From beginning to end, the film follows records of “people.” Early in the film,
a worker who had worked in a semiconductor cleanroom recalls being fascinated
by wearing “the protective suits seen on TV,” but then states that inside the
process there was a “pervasive chemical smell” that television never showed.
Television
conveys only sight and sound, amplifying some sensations while discarding
others. The image of a pristine cleanroom and the corporate pride of Samsung
are excessively conveyed through media. Sensations that do not translate into
money or profit are discarded. Environments where adequate costs for safety
were not paid, and production lines that had already produced many cancer
patients in the West before relocating to Asia, were nowhere to be seen. Those
traces were instead etched into workers’ bodies and memories, their lives, and
their families.
Industrial and Environmental Disasters, and the Electronic Devices
in My Hands
These
stories could have been mine, or my family’s, or those of the region where I
live. RCA, cited as an example in the film, was a major American electronics
and telecommunications company. After struggles over severe environmental
pollution in the United States during the 1960s, it relocated its factories to
Taiwan in the 1970s.
At the Taiwanese RCA plant, not only were workers exposed
to toxic substances, but dormitories and groundwater around the factory were
also contaminated. More than 1,000 workers developed various forms of cancer.
Rather than reciting statistics, the film conveys the voices of survivors who
became activists: dreaming of a particular person for two consecutive nights
meant that person would die soon; the constant fear of discovering one had
cancer.
The
electronics industry knows no borders. In addition to RCA, the film includes
testimonies from workers who supplied companies such as Apple and ASUS.
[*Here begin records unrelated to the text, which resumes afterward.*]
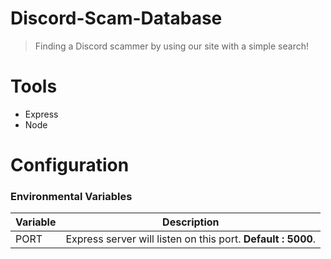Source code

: ﻿# Discord-Scam-Database

> Finding a Discord scammer by using our site with a simple search!

# Tools
- Express
- Node

# Configuration

### Environmental Variables 

Variable | Description
---------|------------
PORT | Express server will listen on this port. **Default : 5000**.

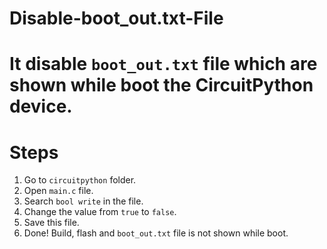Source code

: # Disable-boot_out.txt-File

# It disable `boot_out.txt` file which are shown while boot the CircuitPython device.

# Steps
1. Go to `circuitpython` folder.
2. Open `main.c` file.
3. Search `bool write` in the file.
4. Change the value from `true` to `false`.
5. Save this file.
6. Done! Build, flash and `boot_out.txt` file is not shown while boot.
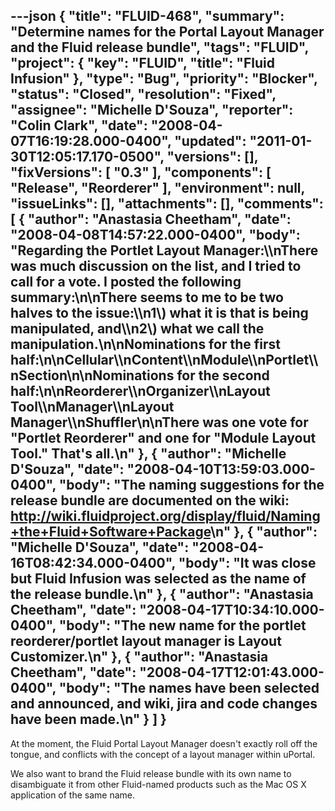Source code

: ---json
{
  "title": "FLUID-468",
  "summary": "Determine names for the Portal Layout Manager and the Fluid release bundle",
  "tags": "FLUID",
  "project": {
    "key": "FLUID",
    "title": "Fluid Infusion"
  },
  "type": "Bug",
  "priority": "Blocker",
  "status": "Closed",
  "resolution": "Fixed",
  "assignee": "Michelle D'Souza",
  "reporter": "Colin Clark",
  "date": "2008-04-07T16:19:28.000-0400",
  "updated": "2011-01-30T12:05:17.170-0500",
  "versions": [],
  "fixVersions": [
    "0.3"
  ],
  "components": [
    "Release",
    "Reorderer"
  ],
  "environment": null,
  "issueLinks": [],
  "attachments": [],
  "comments": [
    {
      "author": "Anastasia Cheetham",
      "date": "2008-04-08T14:57:22.000-0400",
      "body": "Regarding the Portlet Layout Manager:\\\nThere was much discussion on the list, and I tried to call for a vote. I posted the following summary:\n\nThere seems to me to be two halves to the issue:\\\n1\\) what it is that is being manipulated, and\\\n2\\) what we call the manipulation.\n\nNominations for the first half:\n\nCellular\\\nContent\\\nModule\\\nPortlet\\\nSection\n\nNominations for the second half:\n\nReorderer\\\nOrganizer\\\nLayout Tool\\\nManager\\\nLayout Manager\\\nShuffler\n\nThere was one vote for \"Portlet Reorderer\" and one for \"Module Layout Tool.\" That's all.\n"
    },
    {
      "author": "Michelle D'Souza",
      "date": "2008-04-10T13:59:03.000-0400",
      "body": "The naming suggestions for the release bundle are documented on the wiki: <http://wiki.fluidproject.org/display/fluid/Naming+the+Fluid+Software+Package>\n"
    },
    {
      "author": "Michelle D'Souza",
      "date": "2008-04-16T08:42:34.000-0400",
      "body": "It was close but Fluid Infusion was selected as the name of the release bundle.\n"
    },
    {
      "author": "Anastasia Cheetham",
      "date": "2008-04-17T10:34:10.000-0400",
      "body": "The new name for the portlet reorderer/portlet layout manager is Layout Customizer.\n"
    },
    {
      "author": "Anastasia Cheetham",
      "date": "2008-04-17T12:01:43.000-0400",
      "body": "The names have been selected and announced, and wiki, jira and code changes have been made.\n"
    }
  ]
}
---
At the moment, the Fluid Portal Layout Manager doesn't exactly roll off the tongue, and conflicts with the concept of a layout manager within uPortal.

We also want to brand the Fluid release bundle with its own name to disambiguate it from other Fluid-named products such as the Mac OS X application of the same name.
Countless forms of labor went into transforming raw materials into these
products. The labor and pride of women workers in the electronics industry,
along with severe menstrual pain, miscarriages, and impacts on children’s
health. If, every time we bought these products, we had to fully bear and sense
the memories of industrial and environmental disasters, would they still sell
as they do now? The film insists on recalling the sensations and memories
erased by capital and by structures that trivialize the ill health of women
workers.
Even If Seen Less, As My Own Story
In Colorless
and Odorless, activist Kwon Young-eun of SHARPS (Supporters for the
Health and Rights of People in the Semiconductor Industry) reflects on what
kinds of experiences draw public attention. She notes that people have tended
to respond more to cases involving greater pain and longer suffering. Yet she
hopes these stories will be understood not as someone else’s suffering, but as
“my own story”—shared by all of us who use electronic devices, as neighbors and
implicated individuals—even if that means they are seen less, at least for now.
Jung
Hyang-suk, a former Samsung worker diagnosed with a rare disease and now a
SHARPS activist, recalls how she used her salary to enjoy “eating good food
with her child,” traveling, and how she “liked” those aspects of her working
life. These are sensations everyone shares, yet certain workplaces impose far
greater risks on workers without informing them. All of our lives are indebted,
in part, to hidden risks and illnesses. I take into myself that shared
wish—that while working diligently, neither my life, nor my family’s, nor my
children’s lives be damaged by unseen dangers.